Developer Jay Bialsky’s proposed townhouses at 2 West Water Street are inching closer to reality, with the Sag Harbor Planning Board on Tuesday agreeing to vote at its next meeting on March 26 whether or not to grant it conditional approval.
If approval is granted, according to Brian DeSesa, one of Mr. Bialsky’s attorneys, it would be “another step in the direction of getting ready for the closing” on the sale of Mr. Bialsky’s adjacent property on Ferry Road to Southampton Town’s Community Preservation Fund for $10.5 million. The intended use of the Ferry Road land is Sag Harbor Village’s long-anticipated John Steinbeck Waterfront Park.
Meanwhile, Mr. Bialsky’s project also needs approval from the Sag Harbor Board of Historic Preservation and Architectural Review. It will take up the matter again February 28 at 5 p.m. at village hall. It will hold a formal public hearing on Mr. Bialsky’s recently adjusted architectural plans on March 14, also at 5 p.m. at village hall.
“The changes that have been made are mostly massing, not footprint,” planning board chairman John Shaka said during the board’s regular meeting.
On Tuesday, after the planning board discussed the 2 West Water Street proposal at both a public work session and its regular meeting, the four board members present decided the site plan was almost ready to approve.
Kathy Eiseman, the board’s environmental consultant, told the board she considered a few engineering matters loose ends. Mostly, she said, they are related to containing stormwater runoff and preventing flooding at the property. The proposed bulkhead on the shoreline is also being adjusted to add some rip rap, Ms. Eiseman said, which was a request of the village’s Harbor Committee.

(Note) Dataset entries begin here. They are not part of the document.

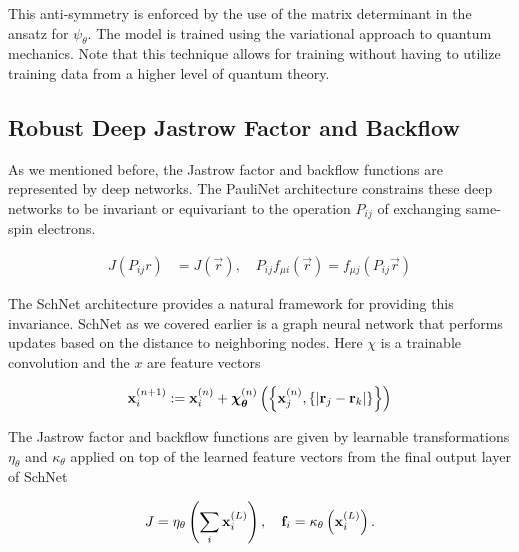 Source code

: \documentclass[book.tex]{subfiles}
\begin{document}
This anti-symmetry is enforced by the use of the matrix determinant in the ansatz for $\psi_\theta$. The model is trained using the variational approach to quantum mechanics. Note that this technique allows for training without having to utilize training data from a higher level of quantum theory.

\subsection{Robust Deep Jastrow Factor and Backflow}

As we mentioned before, the Jastrow factor and backflow functions are represented by deep networks. The PauliNet architecture constrains these deep networks to be invariant or equivariant to the operation $P_{ij}$ of exchanging same-spin electrons.

\begin{align}
J(P_{ij}r) &= J(\vec{r}), \quad P_{ij}{f}_{\mu i}(\vec{r})=f_{\mu j}(P_{ij}\vec{r})
\end{align}

The SchNet architecture provides a natural framework for providing this invariance. SchNet as we covered earlier is a graph neural network that performs updates based on the distance to neighboring nodes. Here $\chi$ is a trainable convolution and the $x$ are feature vectors

\begin{align}
{{\bf{x}}}_{i}^{(n+1)}:={{\bf{x}}}_{i}^{(n)}+{\boldsymbol{\chi }}_{{\boldsymbol{\theta }}}^{(n)}\left(\left\{{{\bf{x}}}_{{{j}}}^{({{n}})},\{| {{\bf{r}}}_{j}-{{\bf{r}}}_{k}| \}\right\}\right)
\end{align}

The Jastrow factor and backflow functions are given by learnable transformations $\eta_\theta$ and $\kappa_\theta$ applied on top of the learned feature vectors from the final output layer of SchNet

\begin{align}
J ={\eta}_{\theta}\left(\sum_{i}{\bf{x}}_i^{(L)}\right),\quad {\bf{f}}_{i} = \kappa_{\theta}\left({\bf{x}}_i^{(L)}\right).
\end{align}




\end{document}
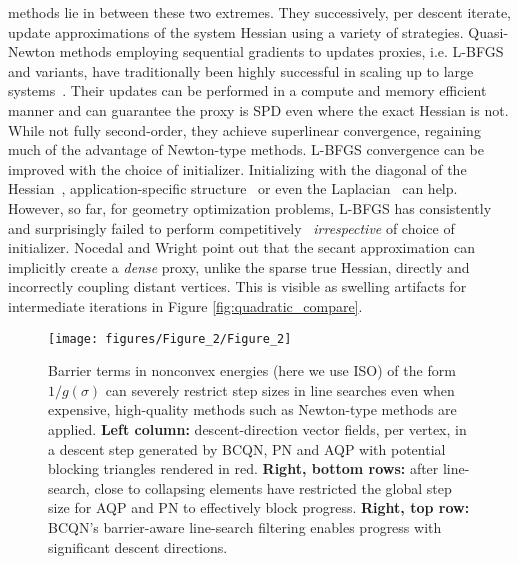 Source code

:  methods lie in between these two extremes. They
successively, per descent iterate, update approximations of the
system Hessian using a variety of strategies.  Quasi-Newton methods
employing sequential gradients to updates proxies, i.e.  L-BFGS and
variants, have traditionally been highly successful in scaling up
to large systems~\cite{Bertsekas:2016:NOP}. Their updates can be
performed in a compute and memory efficient manner and
can guarantee the proxy is SPD even where the exact Hessian is not.
While not fully second-order, they achieve superlinear convergence, regaining
much of the advantage of Newton-type methods. L-BFGS convergence
can be improved with the choice of initializer. Initializing with the
diagonal of the Hessian\ \cite{Nocedal:2006:Book}, application-specific
structure\ \cite{Jiang:2004:APL} or even the Laplacian\ \cite{Liu:2016:TRT}
can help. However, so far, for geometry optimization problems,
L-BFGS has consistently and surprisingly failed to perform
competitively~\cite{Kovalsky:2016:AQP,Rabinovich:2016:SLI}
\emph{irrespective} of choice of initializer. Nocedal and Wright point
out that the secant approximation can implicitly create a \emph{dense}
proxy, unlike the sparse true Hessian, directly and incorrectly
coupling distant vertices. This is visible as swelling artifacts
for intermediate iterations in Figure \ref{fig:quadratic_compare}.

\begin{figure}[h!]
\centering
\texttt{[image: figures/Figure\_2/Figure\_2]}
\caption{ Barrier terms in nonconvex energies (here we use ISO) of the form $1/g(\sigma)$ can severely restrict step sizes in line searches even when expensive, high-quality methods such as Newton-type methods are applied. {\bf Left column:} descent-direction vector fields, per vertex, in a descent step generated by BCQN, PN and AQP with potential blocking triangles rendered in red. {\bf Right, bottom rows:} after line-search, close to collapsing elements have restricted the global step size for AQP and PN to effectively block progress. {\bf Right, top row:} BCQN's barrier-aware line-search filtering enables progress with significant descent directions.}
\label{fig:blocked_line_search}
\end{figure}

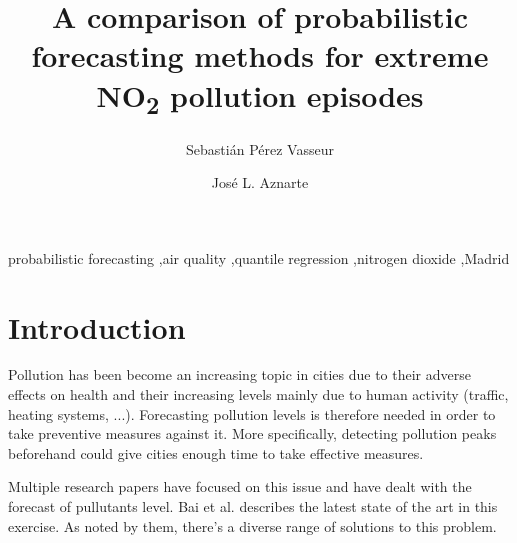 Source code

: \documentclass[a4paper,twocolumn,5p]{elsarticle}
\begin{document}
\newcommand{\no}{NO\textsubscript{2}\xspace}

\begin{frontmatter}

\title{A comparison of probabilistic forecasting methods for extreme \no pollution episodes}

\author{Sebasti\'an P\'erez Vasseur} 
\address{Artificial Intelligence Department\\Universidad Nacional de
  Educaci\'on a Distancia --- UNED\\c/ Juan del Rosal, 16, Madrid, Spain}

\author{Jos\'e L. Aznarte}
\address{Artificial Intelligence Department\\Universidad Nacional de
  Educaci\'on a Distancia --- UNED\\c/ Juan del Rosal, 16, Madrid, Spain}



\begin{abstract}

\end{abstract}

\begin{keyword}
probabilistic forecasting \sep air quality \sep quantile regression
\sep nitrogen dioxide \sep Madrid
\end{keyword}

\end{frontmatter}


\section{Introduction}
\label{sec:intro}

Pollution has been become an increasing topic in cities due to their adverse 
effects on health and their increasing levels mainly due to human activity 
(traffic, heating systems, ...). Forecasting pollution levels is therefore needed 
in order to take preventive measures against it. More specifically, detecting pollution 
peaks beforehand could give cities enough time to take effective measures.

Multiple research papers have focused on this issue and have dealt with the
forecast of pullutants level. Bai et al. \cite{bai_air_2018} describes the latest 
state of the art in this exercise. As noted by them, there's a diverse range of 
solutions to this problem.
\end{document}
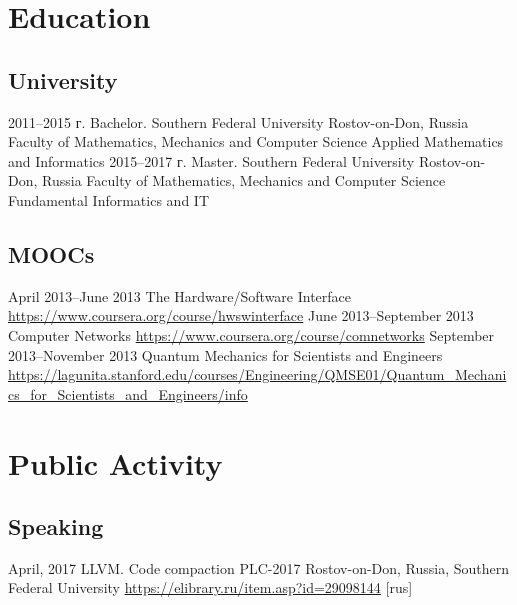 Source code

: \documentclass[11pt,a4paper]{moderncv}
\newcommand{\EngRus}[2]{#1}
\newcommand{\BirthPlaceOfValour}{\EngRus{Rostov-on-Don, Russia}{Ростов-на-Дону, Россия}}
\begin{document}
\pagebreak

\section{\EngRus{Education}{Образование}}
  \subsection{\EngRus{University}{Университет}}
    \cventry
      {2011--2015 г.}
      {\EngRus{Bachelor. Southern Federal University}{Бакалавриат. Южный Федеральный Университет}}
      {\BirthPlaceOfValour}
      {\EngRus{Faculty of Mathematics, Mechanics and Computer Science}
      {Институт математики, механики и компьютерных наук им. И.И. Воровича}}
      {\EngRus{Applied Mathematics and Informatics}{Прикладная математика и информатика}}
      {}
    \cventry
      {2015--2017 г.}
      {\EngRus{Master. Southern Federal University}{Магистратура. Южный Федеральный Университет}}
      {\BirthPlaceOfValour}
      {\EngRus{Faculty of Mathematics, Mechanics and Computer Science}
      {Институт математики, механики и компьютерных наук им. И.И. Воровича}}
      {\EngRus{Fundamental Informatics and IT}{Фундаментальная информатика и информационные технологии}}
      {}
  \subsection{\EngRus{MOOCs}{Онлайн курсы}}
    \cventry
      {\EngRus{April}{Апрель} 2013--\EngRus{June}{Июнь} 2013}
      {The Hardware/Software Interface}
      {\newline\url{https://www.coursera.org/course/hwswinterface}}
      {}{}{}
    \cventry
      {\EngRus{June}{Июнь} 2013--\EngRus{September}{Сентябрь} 2013}
      {Computer Networks}
      {\newline\url{https://www.coursera.org/course/comnetworks}}
      {}{}{}
    \cventry
      {\EngRus{September}{Сентябрь} 2013--\EngRus{November}{Ноябрь} 2013}
      {Quantum Mechanics for Scientists and Engineers}
      {\newline\url{https://lagunita.stanford.edu/courses/Engineering/QMSE01/Quantum_Mechanics_for_Scientists_and_Engineers/info}}
      {}{}{}

\section{\EngRus{Public Activity}{Публичная деятельность}}
  \subsection{\EngRus{Speaking}{Конференции}}
    \cventry
      {\EngRus{April}{Апрель}, 2017}
      {\EngRus{LLVM. Code compaction}{Преобразование по уплотнению кода в LLVM}}
      {\EngRus{PLC-2017}{Языки программирования и компиляторы 2017}}
      {\BirthPlaceOfValour, \EngRus{Southern Federal University}{Южный Федеральный Университет}}
      {\newline\url{https://elibrary.ru/item.asp?id=29098144} \EngRus{[rus]}{}}
      {}{}
\end{document}
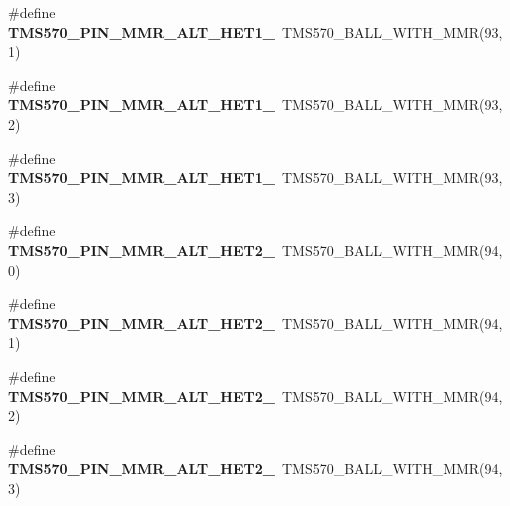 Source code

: \begin{DoxyCompactItemize}
\item 
\mbox{\label{tms570lc4357-pins_8h_ab56a2e9c34cc4261f1db9b2840c794a8}} 
\#define {\bfseries T\+M\+S570\+\_\+\+P\+I\+N\+\_\+\+M\+M\+R\+\_\+\+A\+L\+T\+\_\+\+H\+E\+T1\+\_}~T\+M\+S570\+\_\+\+B\+A\+L\+L\+\_\+\+W\+I\+T\+H\+\_\+\+M\+MR(93, 1)
\item 
\mbox{\label{tms570lc4357-pins_8h_a2266b89a433649acecbeef9b96248a50}} 
\#define {\bfseries T\+M\+S570\+\_\+\+P\+I\+N\+\_\+\+M\+M\+R\+\_\+\+A\+L\+T\+\_\+\+H\+E\+T1\+\_}~T\+M\+S570\+\_\+\+B\+A\+L\+L\+\_\+\+W\+I\+T\+H\+\_\+\+M\+MR(93, 2)
\item 
\mbox{\label{tms570lc4357-pins_8h_adb5fb01506354fe7a49bff57ee3b2409}} 
\#define {\bfseries T\+M\+S570\+\_\+\+P\+I\+N\+\_\+\+M\+M\+R\+\_\+\+A\+L\+T\+\_\+\+H\+E\+T1\+\_}~T\+M\+S570\+\_\+\+B\+A\+L\+L\+\_\+\+W\+I\+T\+H\+\_\+\+M\+MR(93, 3)
\item 
\mbox{\label{tms570lc4357-pins_8h_ae45b49a916e58843395da23942050545}} 
\#define {\bfseries T\+M\+S570\+\_\+\+P\+I\+N\+\_\+\+M\+M\+R\+\_\+\+A\+L\+T\+\_\+\+H\+E\+T2\+\_}~T\+M\+S570\+\_\+\+B\+A\+L\+L\+\_\+\+W\+I\+T\+H\+\_\+\+M\+MR(94, 0)
\item 
\mbox{\label{tms570lc4357-pins_8h_ad08c0b3826938df87daea9535abef444}} 
\#define {\bfseries T\+M\+S570\+\_\+\+P\+I\+N\+\_\+\+M\+M\+R\+\_\+\+A\+L\+T\+\_\+\+H\+E\+T2\+\_}~T\+M\+S570\+\_\+\+B\+A\+L\+L\+\_\+\+W\+I\+T\+H\+\_\+\+M\+MR(94, 1)
\item 
\mbox{\label{tms570lc4357-pins_8h_abfae2f0a0970513677522a81b9c70c0e}} 
\#define {\bfseries T\+M\+S570\+\_\+\+P\+I\+N\+\_\+\+M\+M\+R\+\_\+\+A\+L\+T\+\_\+\+H\+E\+T2\+\_}~T\+M\+S570\+\_\+\+B\+A\+L\+L\+\_\+\+W\+I\+T\+H\+\_\+\+M\+MR(94, 2)
\item 
\mbox{\label{tms570lc4357-pins_8h_a3608eb569149e7b9993d686a38384b3d}} 
\#define {\bfseries T\+M\+S570\+\_\+\+P\+I\+N\+\_\+\+M\+M\+R\+\_\+\+A\+L\+T\+\_\+\+H\+E\+T2\+\_}~T\+M\+S570\+\_\+\+B\+A\+L\+L\+\_\+\+W\+I\+T\+H\+\_\+\+M\+MR(94, 3)
\item 
\mbox{\label{tms570lc4357-pins_8h_aa599d5793b8488f13ed17a47142da874}} 

\end{DoxyCompactItemize}
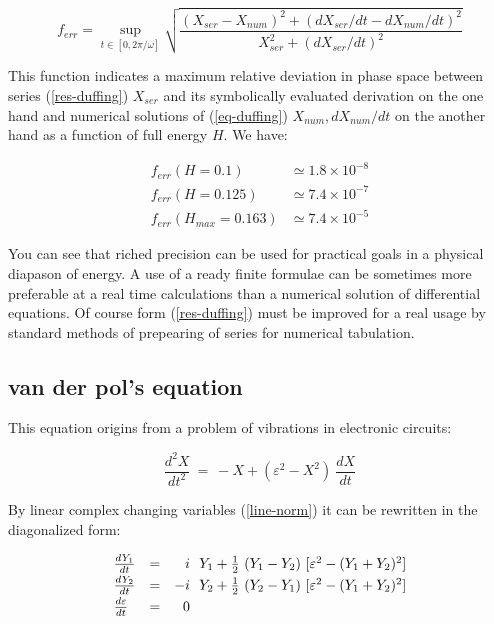 \begin{equation}
\label{f-err}
f_{err} =  \sup_{t \in [0,2\pi/\omega]} \sqrt{
\frac{(X_{ser}-X_{num})^2 + (dX_{ser}/dt-dX_{num}/dt)^2}
{X_{ser}^2+(dX_{ser}/dt)^2}}
\end{equation}

This function indicates a maximum relative deviation in phase space
between series (\ref{res-duffing}) $X_{ser}$ and its symbolically 
evaluated derivation on the one hand and numerical solutions of
(\ref{eq-duffing}) $X_{num}, dX_{num}/dt$ on the another hand 
as a function of 
full energy $H$. We have:

$$
\begin{array}{ll}
f_{err}(H=0.1) &\simeq 1.8 \times 10^{-8}\\
f_{err}(H=0.125) &\simeq 7.4 \times 10^{-7}\\
f_{err}(H_{max}=0.163) &\simeq 7.4 \times 10^{-5}
\end{array}
$$

You can see that riched precision can be used for practical goals in
a physical diapason of energy. A use of a ready finite formulae can
be sometimes more preferable at a real time calculations than a 
numerical solution of differential equations. Of course form
(\ref{res-duffing}) must be improved for a real usage by standard
methods of prepearing of series for numerical tabulation.


\subsection{van der pol's equation}

   This equation origins from a problem of vibrations in electronic
circuits:

\begin{equation}
\label{eq-vdp}
\frac{d^{2}X}{dt^2} \ = \ - X + (\varepsilon^2 - X^2) \ \frac{dX}{dt}
\end{equation}

By linear complex changing variables (\ref{line-norm})
it can be rewritten in the diagonalized form:

$$
\begin{array}{lcrl}
\frac{\mathstrut dY_1}{\mathstrut dt}& = &  i &\!\! Y_1 + 
   {1 \over 2} \ (Y_1-Y_2) \ [\varepsilon^2 - (Y_1 +Y_2)^2]\\
\frac{\mathstrut dY_2}{\mathstrut dt}& = & -i &\!\! Y_2 + 
   {1 \over 2} \ (Y_2-Y_1) \ [\varepsilon^2 - (Y_1 +Y_2)^2]\\
\frac{\mathstrut d\varepsilon}{\mathstrut dt}& = &0
\end{array}
$$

Village attorney Denise Schoen told the board, “If all the conditions are met, then a building permit could be issued. If not, they would have to come back for a modification.”
On Wednesday, Mr. DeSesa disagreed there were any loose ends remaining.
“We wouldn’t move forward with engineering those systems until we’re in the permit process,” he said. “It’s not practical to design something you don’t know you’re going to get approved. We need everything before we start drafting those plans, all four boards, before starting down that path.”